Proximal soil sensing data usually require calibration to extract meaningful information, e.g. for precision agriculture. For optimal application, calibration modeling is typically based on reference data collected from field-wise sampling. However, this approach is neither time- nor cost-effective and hinders the adoption of proximal soil sensing in practical agriculture. Thus, minimizing calibration sampling is essential.

For the case of pH mapping in precision agriculture, we have investigated whether calibration efforts can be reduced by reference sampling, which is less dependent on location and timing. This study utilized 612 sensor and standard lab pH measurements from 62 fields of two farms in Northeast Germany. We assess the effects of spatial and temporal proximity, sample size and data spread on the performance of univariate linear regression models for pH sensor data calibration. Moreover, the performance of site-independent calibration was analyzed for five domain levels: (i) regional, (ii) farm, (iii) spatial neighborhood (NH), (iv) temporal NH and (v) field. This multi-level approach aims at assessing the generalizability of calibration models.

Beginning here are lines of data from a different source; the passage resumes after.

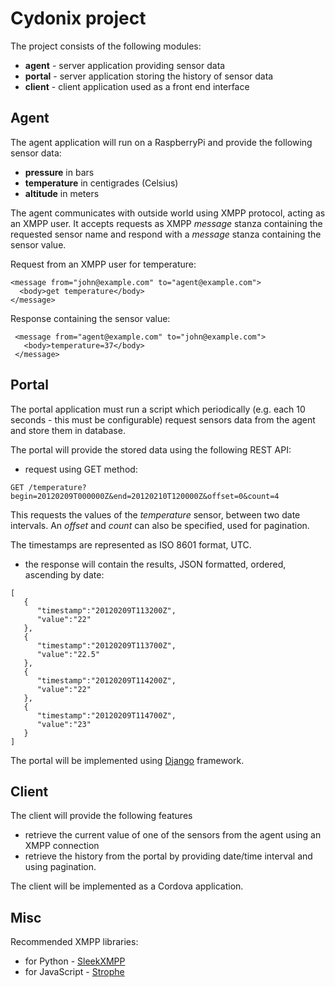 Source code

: Cydonix project
===============

The project consists of the following modules:

* **agent** - server application providing sensor data
* **portal** - server application storing the history of sensor data
* **client** - client application used as a front end interface

Agent
-----

The agent application will run on a RaspberryPi and provide the following sensor data:

* **pressure** in bars
* **temperature** in centigrades (Celsius)
* **altitude** in meters

The agent communicates with outside world using XMPP protocol, acting as an XMPP user.
It accepts requests as XMPP *message* stanza containing the requested sensor name
and respond with a *message* stanza containing the sensor value.


Request from an XMPP user for temperature:

 ```
 <message from="john@example.com" to="agent@example.com">
   <body>get temperature</body>
 </message>
```

Response containing the sensor value:

```
 <message from="agent@example.com" to="john@example.com">
   <body>temperature=37</body>
 </message>
```


Portal
------

The portal application must run a script which periodically (e.g. each 10
seconds - this must be configurable) request sensors data from the agent
and store them in database.

The portal will provide the stored data using the following REST API:
* request using GET method:
```
GET /temperature?begin=20120209T000000Z&end=20120210T120000Z&offset=0&count=4
```
This requests the values of the _temperature_ sensor, between two date intervals.
An _offset_ and _count_ can also be specified, used for pagination.

The timestamps are represented as ISO 8601 format, UTC.

* the response will contain the results, JSON formatted, ordered, ascending by date:
```
[
   {
      "timestamp":"20120209T113200Z",
      "value":"22"
   },
   {
      "timestamp":"20120209T113700Z",
      "value":"22.5"
   },
   {
      "timestamp":"20120209T114200Z",
      "value":"22"
   },
   {
      "timestamp":"20120209T114700Z",
      "value":"23"
   }
]
```

The portal will be implemented using [Django](https://www.djangoproject.com/) framework.


Client
------

The client will provide the following features

* retrieve the current value of one of the sensors from the agent using an XMPP
connection
* retrieve the history from the portal by providing date/time interval and
using pagination.

The client will be implemented as a Cordova application.

Misc
----

Recommended XMPP libraries:

* for Python - [SleekXMPP](https://github.com/fritzy/SleekXMPP)
* for JavaScript - [Strophe](http://strophe.im/)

Partial correlation analysis revealed that sample size is the most crucial factor for optimizing model performance. Field-wise calibration yielded a 34 % lower mean RMSE than regional, farm, or neighborhood models but required the most reference samples. In contrast, neighborhood models reduced sample size by approximately 74 %, farm models by 87 % and the regional model by 86 %, while achieving similar RMSEs. Thus, farm or regional models can significantly reduce sampling effort and costs in practical precision agriculture. The spread of the pH value was the next important factor influencing model performance. The pH range in the sensor measurements selected for calibration should be larger than 1 unit to obtain good quality calibration models. Finally, spatial and temporal dispersion had the least effect on calibration performance.